Tears choked her throat as she cuddled him, and he cried and cried. She lost track of time, as their tea went stone-cold but neither of them moved. Only when his sobs subsided and he wiped his nose with his sleeve much like Tom did, did she remember the children.

“Oh my, is that the time. I have to go to Enid’s. She will be wondering where I am.”

“Let her wonder. She will probably be telling all the neighbors what a savage I am. And she’d be right. Look at what I did to your beautiful face.”

She held her hand up to the tender area. “It was an accident. You didn’t mean to hit me.” No, you meant to hit a defenseless child, but those words were left unsaid.

31

“Let me help you.” He took the sweeping brush and swept up the broken glass, not commenting when she retrieved the picture of Harry. Liesl loved looking at her brother dressed up in his uniform but Sally preferred the second photo, the one of the four of them together. Her, Liesl, Harry and Tom. They looked like a family. A real one. Only her real family was stood in front of her and he didn’t want the children. Maybe he’d change his mind.

“Sally, how long do they have to stay here? The war is over.”

“The war with Germany is over but the search for their mother or other surviving family members has only just begun. Nobody knows who survived the horrors that were the camps.”

“But you can’t mean to keep them until they find their family. That could take months, years even.”

Sally counted slowly in her head. Once she reached ten, she said quietly. “I want them to stay here forever. I never want to let them go.”

There she had said it. Finally admitted it out loud. She loved the kids and couldn’t imagine not having them with her.

“But… what if their real parents show up?”

“Tom’s father died after Kristallnacht. He was beaten up, for sport, by the guards at some place called Dachau. His mother died soon after he was born.”

“But he said Liesl was his sister.”

“His half-sister. His father married a much younger woman. She’d be about twenty-eight now. If she survived.”

“But if she did, she would claim the children. You wouldn’t stand in the way of reuniting the family, would you?”

Sally didn’t want to answer yet. She wanted to scream, YES! She would! She’d do anything to keep the children. But, in her heart of hearts, she knew that was wrong.

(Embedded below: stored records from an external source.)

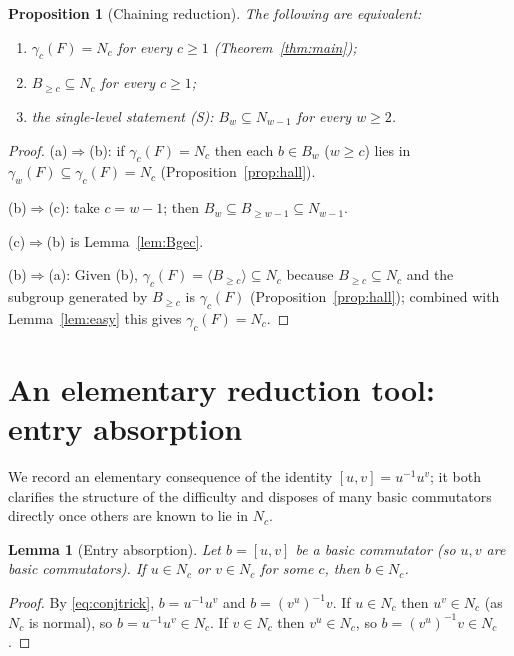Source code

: \documentclass{amsart}
\newtheorem{lemma}{Lemma}
\newtheorem{proposition}{Proposition}
\theoremstyle{definition}
\theoremstyle{remark}
\begin{document}
\begin{proposition}[Chaining reduction]\label{prop:chain}
The following are equivalent:
\begin{enumerate}
\item[\textup{(a)}] $\gamma_c(F)=N_c$ for every $c\ge1$ \textup{(Theorem~\ref{thm:main})};
\item[\textup{(b)}] $B_{\ge c}\subseteq N_c$ for every $c\ge1$;
\item[\textup{(c)}] the single-level statement \textup{(S)}: $B_w\subseteq N_{w-1}$ for every $w\ge2$.
\end{enumerate}
\end{proposition}
\begin{proof}
(a)$\Rightarrow$(b): if $\gamma_c(F)=N_c$ then each $b\in B_w$ ($w\ge c$) lies in
$\gamma_w(F)\subseteq\gamma_c(F)=N_c$ (Proposition~\ref{prop:hall}).

(b)$\Rightarrow$(c): take $c=w-1$; then $B_w\subseteq B_{\ge w-1}\subseteq N_{w-1}$.

(c)$\Rightarrow$(b) is Lemma~\ref{lem:Bgec}.

(b)$\Rightarrow$(a): Given (b), $\gamma_c(F)=\langle B_{\ge c}\rangle\subseteq N_c$
because $B_{\ge c}\subseteq N_c$ and the subgroup generated by $B_{\ge c}$ is
$\gamma_c(F)$ (Proposition~\ref{prop:hall}); combined with Lemma~\ref{lem:easy}
this gives $\gamma_c(F)=N_c$.
\end{proof}

\section{An elementary reduction tool: entry absorption}\label{sec:conj}

We record an elementary consequence of the identity $[u,v]=u^{-1}u^{v}$; it both
clarifies the structure of the difficulty and disposes of many basic commutators
directly once others are known to lie in $N_c$.

\begin{lemma}[Entry absorption]\label{lem:entry}
Let $b=[u,v]$ be a basic commutator (so $u,v$ are basic commutators). If $u\in N_c$
or $v\in N_c$ for some $c$, then $b\in N_c$.
\end{lemma}
\begin{proof}
By \eqref{eq:conjtrick}, $b=u^{-1}u^{v}$ and $b=(v^{u})^{-1}v$. If $u\in N_c$ then
$u^{v}\in N_c$ (as $N_c$ is normal), so $b=u^{-1}u^{v}\in N_c$. If $v\in N_c$ then
$v^{u}\in N_c$, so $b=(v^{u})^{-1}v\in N_c$.
\end{proof}
\end{document}
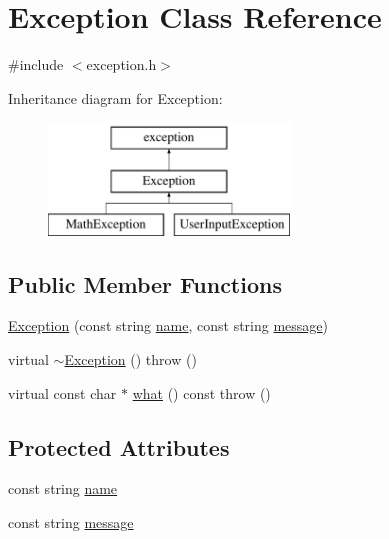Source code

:\hypertarget{classException}{\section{Exception Class Reference}
\label{classException}
}


{\ttfamily \#include $<$exception.\-h$>$}

Inheritance diagram for Exception\-:\begin{figure}[H]
\begin{center}
\leavevmode
\includegraphics[height=3.000000cm]{classException}
\end{center}
\end{figure}
\subsection*{Public Member Functions}
\begin{DoxyCompactItemize}
\item 
\hyperlink{classException_a9509cd7ac8060afe83e6a483a5037305}{Exception} (const string \hyperlink{classException_adcb29a6ce336e7223a521e19cbd286a7}{name}, const string \hyperlink{classException_a3d5051a55e7133196d3097a5cd2d58a7}{message})
\item 
virtual \hyperlink{classException_ad1ba411de295ef2eeb02ba26284a829a}{$\sim$\-Exception} ()  throw ()
\item 
virtual const char $\ast$ \hyperlink{classException_a78154a31544a609cbd226d32574f52cd}{what} () const   throw ()
\end{DoxyCompactItemize}
\subsection*{Protected Attributes}
\begin{DoxyCompactItemize}
\item 
const string \hyperlink{classException_adcb29a6ce336e7223a521e19cbd286a7}{name}
\item 
const string \hyperlink{classException_a3d5051a55e7133196d3097a5cd2d58a7}{message}
\end{DoxyCompactItemize}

“What about when we have our own children?”

His question surprised her. She had given up on having her own baby. With her husband presumed dead and having the children, that dream had been filed away a long time ago. Feeling embarrassed now, she turned her face away from him. “If that should happen, the children would see the baby as their sister or brother. I don’t have a limited supply of love.”

“My child wouldn’t be related to Germans. Over my dead body.”

She whirled around to face him; her hands clasped together.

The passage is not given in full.